*Your instructions*.
Each line of the data that mentions the string "multirow" needs to be identified and copied.

[Document images with source code]
=-=-=

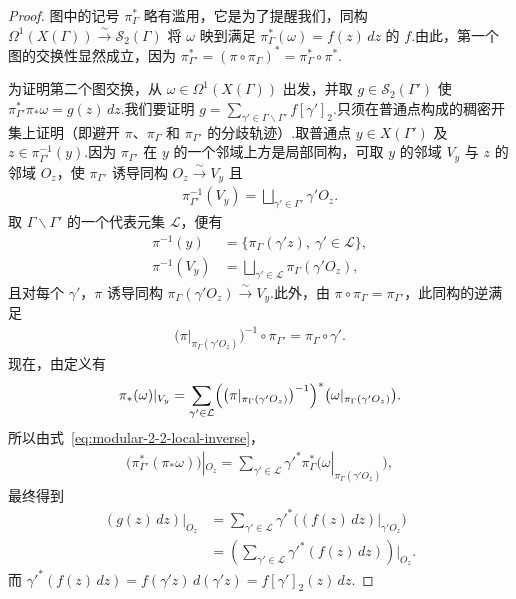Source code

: \begin{proof}

图中的记号 $\pi_\Gamma^*$ 略有滥用，它是为了提醒我们，同构 $\Omega^1(X(\Gamma))\xrightarrow{\sim}\mathcal S_2(\Gamma)$ 将 $\omega$ 映到满足 $\pi_\Gamma^*(\omega)=f(z)\,dz$ 的 $f$.由此，第一个图的交换性显然成立，因为 $\pi_{\Gamma'}^*=(\pi\circ\pi_\Gamma)^*=\pi_\Gamma^*\circ\pi^*$.



为证明第二个图交换，从 $\omega\in\Omega^1(X(\Gamma))$ 出发，并取 $g\in\mathcal S_2(\Gamma')$ 使 $\pi_{\Gamma'}^*\pi_*\omega=g(z)\,dz$.我们要证明 $g=\sum_{\gamma'\in\Gamma\backslash\Gamma'}f[\gamma']_2$.只须在普通点构成的稠密开集上证明（即避开 $\pi$、$\pi_\Gamma$ 和 $\pi_{\Gamma'}$ 的分歧轨迹）.取普通点 $y\in X(\Gamma')$ 及 $z\in\pi_{\Gamma'}^{-1}(y)$.因为 $\pi_{\Gamma'}$ 在 $y$ 的一个邻域上方是局部同构，可取 $y$ 的邻域 $V_y$ 与 $z$ 的邻域 $O_z$，使 $\pi_{\Gamma'}$ 诱导同构 $O_z\xrightarrow{\sim}V_y$ 且
\begin{align*}
\pi_{\Gamma'}^{-1}(V_y)=\bigsqcup_{\gamma'\in\Gamma'}\gamma'O_z.
\end{align*}
取 $\Gamma\backslash\Gamma'$ 的一个代表元集 $\mathcal L$，便有
\begin{align*}
\pi^{-1}(y)&=\{\pi_\Gamma(\gamma'z),\ \gamma'\in\mathcal L\},\\
\pi^{-1}(V_y)&=\bigsqcup_{\gamma'\in\mathcal L}\pi_\Gamma(\gamma'O_z),
\end{align*}
且对每个 $\gamma'$，$\pi$ 诱导同构 $\pi_\Gamma(\gamma'O_z)\xrightarrow{\sim}V_y$.此外，由 $\pi\circ\pi_\Gamma=\pi_{\Gamma'}$，此同构的逆满足
\begin{align*}
\bigl(\pi|_{\pi_\Gamma(\gamma'O_z)}\bigr)^{-1}\circ\pi_{\Gamma'}=\pi_\Gamma\circ\gamma'.\tag{$*$}\label{eq:modular-2-2-local-inverse}
\end{align*}
现在，由定义有
\begin{align*}
\pi_*(\omega)|_{V_y}=\sum_{\gamma'\in\mathcal L}\Bigl(\bigl(\pi|_{\pi_\Gamma(\gamma'O_z)}\bigr)^{-1}\Bigr)^*\bigl(\omega|_{\pi_\Gamma(\gamma'O_z)}\bigr).
\end{align*}
所以由式~\eqref{eq:modular-2-2-local-inverse}，
\begin{align*}
\bigl(\pi_{\Gamma'}^*(\pi_*\omega)\bigr)|_{O_z}=\sum_{\gamma'\in\mathcal L}\gamma'^*\pi_\Gamma^*\bigl(\omega|_{\pi_\Gamma(\gamma'O_z)}\bigr),
\end{align*}
最终得到
\begin{align*}
(g(z)\,dz)|_{O_z}
&=\sum_{\gamma'\in\mathcal L}\gamma'^*\bigl((f(z)\,dz)|_{\gamma'O_z}\bigr)\\
&=\left(\sum_{\gamma'\in\mathcal L}\gamma'^*(f(z)\,dz)\right)\Big|_{O_z}.
\end{align*}
而 $\gamma'^*(f(z)\,dz)=f(\gamma'z)\,d(\gamma'z)=f[\gamma']_2(z)\,dz$.

\end{proof}




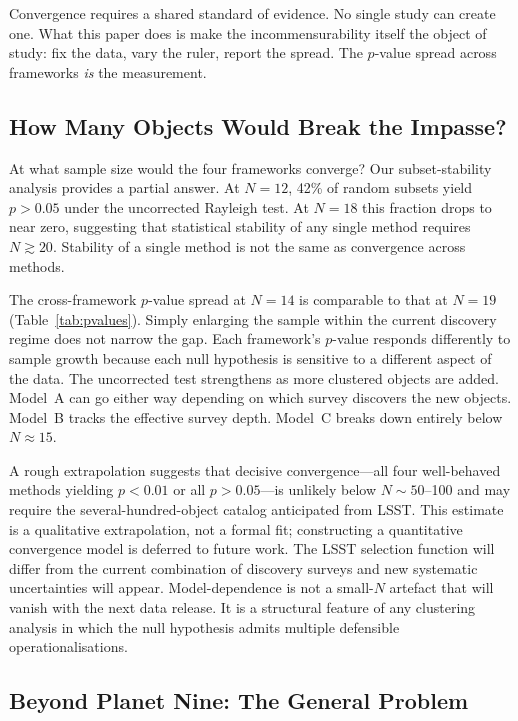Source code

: \documentclass[usenatbib]{mnras}
\begin{document}
Convergence requires a shared standard of evidence. No single study can create one. What this paper does is make the incommensurability itself the object of study: fix the data, vary the ruler, report the spread. The $p$-value spread across frameworks \textit{is} the measurement.

\subsection{How Many Objects Would Break the Impasse?}

At what sample size would the four frameworks converge? Our subset-stability analysis provides a partial answer. At $N=12$, 42\% of random subsets yield $p>0.05$ under the uncorrected Rayleigh test. At $N=18$ this fraction drops to near zero, suggesting that statistical stability of any single method requires $N\gtrsim20$. Stability of a single method is not the same as convergence across methods.

The cross-framework $p$-value spread at $N=14$ is comparable to that at $N=19$ (Table~\ref{tab:pvalues}). Simply enlarging the sample within the current discovery regime does not narrow the gap. Each framework's $p$-value responds differently to sample growth because each null hypothesis is sensitive to a different aspect of the data. The uncorrected test strengthens as more clustered objects are added. Model~A can go either way depending on which survey discovers the new objects. Model~B tracks the effective survey depth. Model~C breaks down entirely below $N\approx15$.


A rough extrapolation suggests that decisive convergence---all four well-behaved methods yielding $p<0.01$ or all $p>0.05$---is unlikely below $N\sim50$--100 and may require the several-hundred-object catalog anticipated from LSST. This estimate is a qualitative extrapolation, not a formal fit; constructing a quantitative convergence model is deferred to future work. The LSST selection function will differ from the current combination of discovery surveys and new systematic uncertainties will appear. Model-dependence is not a small-$N$ artefact that will vanish with the next data release. It is a structural feature of any clustering analysis in which the null hypothesis admits multiple defensible operationalisations.

\subsection{Beyond Planet Nine: The General Problem}
\end{document}
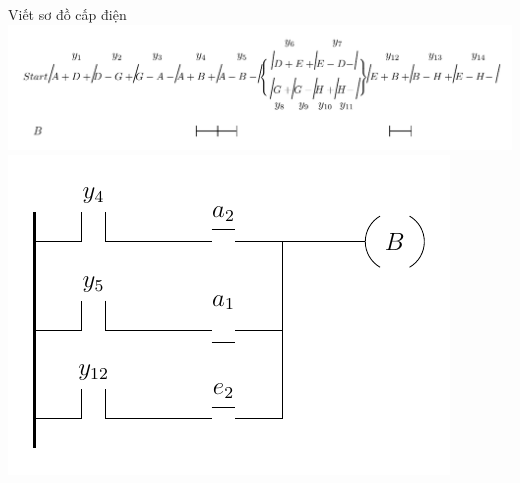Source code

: \documentclass[24pt]{beamer}
\begin{document}
\begin{frame}[plain]{Viết sơ đồ cấp điện}
		\vspace{-0.5cm}
		\hspace{-1cm}\includegraphics[scale=0.7]{draw-tikz/quatrinh-bt4-buoc3-sodocapdien-B-b1.pdf}\\
		\vspace{-.7cm}
		\includegraphics[scale=1.1]{draw-tikz/quatrinh-bt4-buoc3-sodocapdien-B-b2.pdf}
\end{frame}
\end{document}
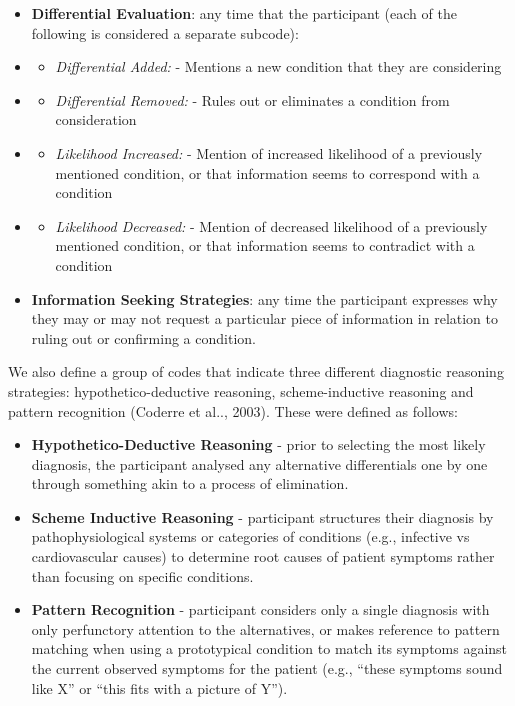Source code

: \documentclass[a4paper, nobind]{templates/ociamthesis}
\providecommand{\tightlist}{%
  \setlength{\itemsep}{0pt}\setlength{\parskip}{0pt}}
\begin{document}
\begin{itemize}
\tightlist
\item
  \textbf{Differential Evaluation}: any time that the participant (each of the following is considered a separate subcode):
\item
  \begin{itemize}
  \tightlist
  \item
    \emph{Differential Added:} - Mentions a new condition that they are considering
  \end{itemize}
\item
  \begin{itemize}
  \tightlist
  \item
    \emph{Differential Removed:} - Rules out or eliminates a condition from consideration
  \end{itemize}
\item
  \begin{itemize}
  \tightlist
  \item
    \emph{Likelihood Increased:} - Mention of increased likelihood of a previously mentioned condition, or that information seems to correspond with a condition
  \end{itemize}
\item
  \begin{itemize}
  \tightlist
  \item
    \emph{Likelihood Decreased:} - Mention of decreased likelihood of a previously mentioned condition, or that information seems to contradict with a condition
  \end{itemize}
\item
  \textbf{Information Seeking Strategies}: any time the participant expresses why they may or may not request a particular piece of information in relation to ruling out or confirming a condition.
\end{itemize}

We also define a group of codes that indicate three different diagnostic reasoning strategies: hypothetico-deductive reasoning, scheme-inductive reasoning and pattern recognition (Coderre et al.., 2003). These were defined as follows:

\begin{itemize}
\tightlist
\item
  \textbf{Hypothetico-Deductive Reasoning} - prior to selecting the most likely diagnosis, the participant analysed any alternative differentials one by one through something akin to a process of elimination.
\item
  \textbf{Scheme Inductive Reasoning} - participant structures their diagnosis by pathophysiological systems or categories of conditions (e.g., infective vs cardiovascular causes) to determine root causes of patient symptoms rather than focusing on specific conditions.
\item
  \textbf{Pattern Recognition} - participant considers only a single diagnosis with only perfunctory attention to the alternatives, or makes reference to pattern matching when using a prototypical condition to match its symptoms against the current observed symptoms for the patient (e.g., ``these symptoms sound like X'' or ``this fits with a picture of Y'').
\end{itemize}
\end{document}
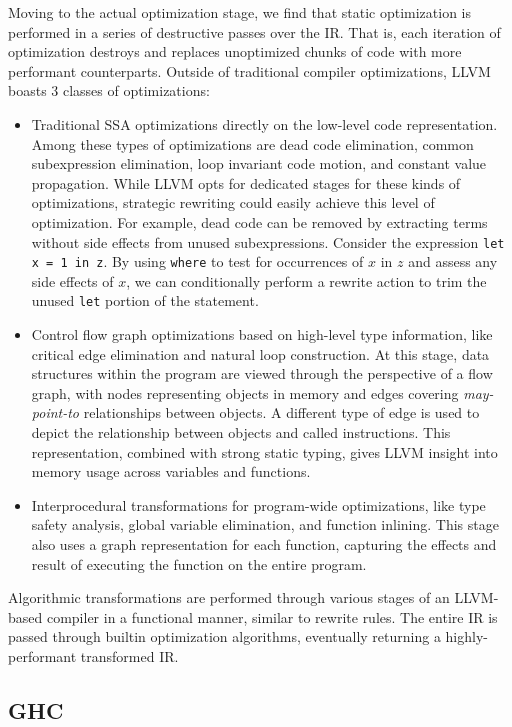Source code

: \documentclass{article}
\begin{document}
Moving to the actual optimization stage, we find that static optimization is performed in a series of destructive passes over the IR. That is, each iteration of optimization destroys and replaces unoptimized chunks of code with more performant counterparts. Outside of traditional compiler optimizations, LLVM boasts 3 classes of optimizations:
\begin{itemize}
    \item Traditional SSA optimizations directly on the low-level code representation. Among these types of optimizations are dead code elimination, common subexpression elimination, loop invariant code motion, and constant value propagation. While LLVM opts for dedicated stages for these kinds of optimizations, strategic rewriting could easily achieve this level of optimization. For example, dead code can be removed by extracting terms without side effects from unused subexpressions. Consider the expression \texttt{let x = 1 in z}. By using \texttt{where} to test for occurrences of $x$ in $z$ and assess any side effects of $x$, we can conditionally perform a rewrite action to trim the unused \texttt{let} portion of the statement.
    \item Control flow graph optimizations based on high-level type information, like critical edge elimination and natural loop construction. At this stage, data structures within the program are viewed through the perspective of a flow graph, with nodes representing objects in memory and edges covering \textit{may-point-to} relationships between objects. A different type of edge is used to depict the relationship between objects and called instructions. This representation, combined with strong static typing, gives LLVM insight into memory usage across variables and functions.
    \item Interprocedural transformations for program-wide optimizations, like type safety analysis, global variable elimination, and function inlining. This stage also uses a graph representation for each function, capturing the effects and result of executing the function on the entire program.
\end{itemize}
Algorithmic transformations are performed through various stages of an LLVM-based compiler in a functional manner, similar to rewrite rules. The entire IR is passed through builtin optimization algorithms, eventually returning a highly-performant transformed IR.

\subsection{GHC}
\end{document}
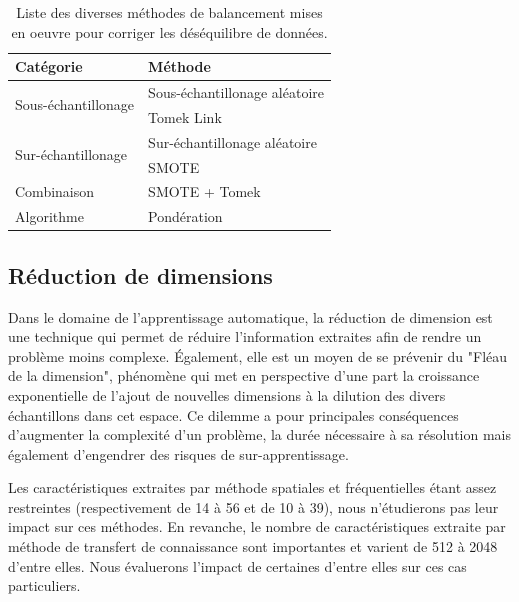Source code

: \begin{table}[H]
    \centering
    \begin{tabular*}{0.6\linewidth}{l@{\extracolsep{\fill}}l}
    \toprule
    \textbf{Catégorie}                  & \textbf{Méthode}                  \\ \hline
    \multirow{2}{*}{Sous-échantillonage}& Sous-échantillonage aléatoire     \\ \cline{2-2}
                                        & Tomek Link                        \\ \hline
    \multirow{2}{*}{Sur-échantillonage} & Sur-échantillonage aléatoire      \\ \cline{2-2}
                                        & SMOTE                             \\ \hline
    Combinaison                         & SMOTE + Tomek                     \\ \hline 
    Algorithme                          & Pondération                       \\
    \bottomrule
    \end{tabular*}
    \caption{Liste des diverses méthodes de balancement mises en oeuvre pour corriger les déséquilibre de données.}
    \label{tab:summary_balancement_methods}
\end{table}\par

\subsection{Réduction de dimensions}
Dans le domaine de l'apprentissage automatique, la réduction de dimension est une technique qui permet de réduire l'information extraites afin de rendre un problème moins complexe. Également, elle est un moyen de se prévenir du "Fléau de la dimension", phénomène qui met en perspective d'une part la croissance exponentielle de l'ajout de nouvelles dimensions à la dilution des divers échantillons dans cet espace. Ce dilemme a pour principales conséquences d'augmenter la complexité d'un problème, la durée nécessaire à sa résolution mais également d'engendrer des risques de sur-apprentissage.\par

Les caractéristiques extraites par méthode spatiales et fréquentielles étant assez restreintes (respectivement de 14 à 56 et de 10 à 39), nous n'étudierons pas leur impact sur ces méthodes. En revanche, le nombre de caractéristiques extraite par méthode de transfert de connaissance sont importantes et varient de 512 à 2048 d'entre elles. Nous évaluerons l'impact de certaines d'entre elles sur ces cas particuliers.\par

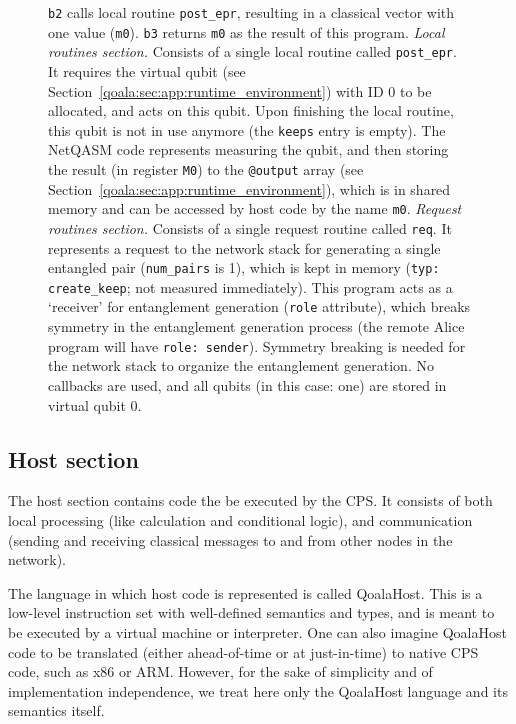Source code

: \begin{figure}[ht]
{    \texttt{b2} calls local routine \texttt{post\_epr}, resulting in a classical vector with one value (\texttt{m0}).
    \texttt{b3} returns \texttt{m0} as the result of this program.
    \textit{Local routines section.} Consists of a single local routine called \texttt{post\_epr}.
    It requires the virtual qubit (see Section~\ref{qoala:sec:app:runtime_environment}) with ID 0 to be allocated, and acts on this qubit.
    Upon finishing the local routine, this qubit is not in use anymore (the \texttt{keeps} entry is empty).
    The NetQASM code represents measuring the qubit, and then storing the result (in register \texttt{M0}) to the \texttt{@output} array (see Section~\ref{qoala:sec:app:runtime_environment}), which is in shared memory and can be accessed by host code by the name \texttt{m0}.
    \textit{Request routines section.} Consists of a single request routine called \texttt{req}.
    It represents a request to the network stack for generating a single entangled pair (\texttt{num\_pairs} is 1), which is kept in memory (\texttt{typ: create\_keep}; not measured immediately).
    This program acts as a `receiver' for entanglement generation (\texttt{role} attribute), which breaks symmetry in the entanglement generation process (the remote Alice program will have \texttt{role: sender}). Symmetry breaking is needed for the network stack to organize the entanglement generation.
    No callbacks are used, and all qubits (in this case: one) are stored in virtual qubit 0.
    }
    \label{qoala:fig:app:example_full_program}
\end{figure}

\subsection{Host section}
The host section contains code the be executed by the CPS.
It consists of both local processing (like calculation and conditional logic), and
communication (sending and receiving classical messages to and from other nodes in the network).

The language in which host code is represented is called QoalaHost.
This is a low-level instruction set with well-defined semantics and types,
and is meant to be executed by a virtual machine or interpreter.
One can also imagine QoalaHost code to be translated (either ahead-of-time or at just-in-time) to native CPS code, such as x86 or ARM. However, for the sake of simplicity and of implementation independence, we treat here only the QoalaHost language and its semantics itself.

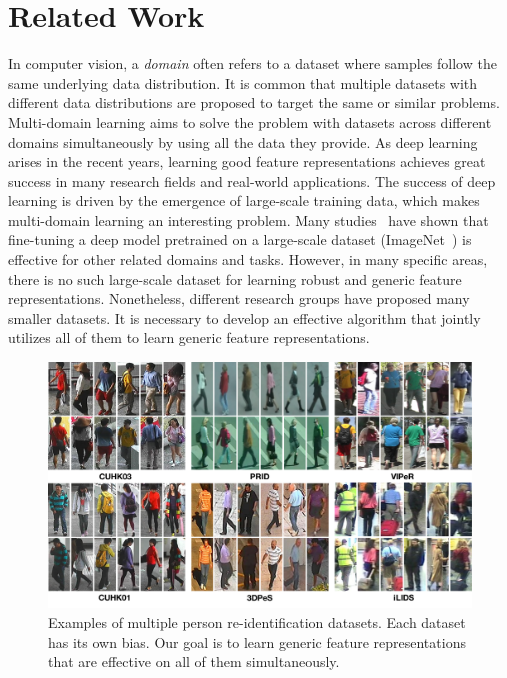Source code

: \section{Related Work} %
\label{sec:md-related-work}
In computer vision, a \emph{domain} often refers to a dataset where samples follow the same underlying data distribution. It is common that multiple datasets with different data distributions are proposed to target the same or similar problems. Multi-domain learning aims to solve the problem with datasets across different domains simultaneously by using all the data they provide. As deep learning arises in the recent years, learning good feature representations achieves great success in many research fields and real-world applications. The success of deep learning is driven by the emergence of large-scale training data, which makes multi-domain learning an interesting problem. Many studies~\cite{donahue2014decaf,azizpour2015generic,oquab2014learning} have shown that fine-tuning a deep model pretrained on a large-scale dataset (\eg ImageNet~\cite{deng2009imagenet}) is effective for other related domains and tasks. However, in many specific areas, there is no such large-scale dataset for learning robust and generic feature representations. Nonetheless, different research groups have proposed many smaller datasets. It is necessary to develop an effective algorithm that jointly utilizes all of them to learn generic feature representations.

\begin{figure}[t]
\begin{center}
\includegraphics[width=1.0\linewidth]{figures/multi_domain/reid_datasets.pdf}
\end{center}
\caption{Examples of multiple person re-identification datasets. Each dataset has its own bias. Our goal is to learn generic feature representations that are effective on all of them simultaneously.}
\label{fig:md-reid-datasets}
\end{figure}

=-=-=

*Written response*.
    \multirow{2}{*}{Sous-échantillonage}& Sous-échantillonage aléatoire     \\ \cline{2-2}
    \multirow{2}{*}{Sur-échantillonage} & Sur-échantillonage aléatoire      \\ \cline{2-2}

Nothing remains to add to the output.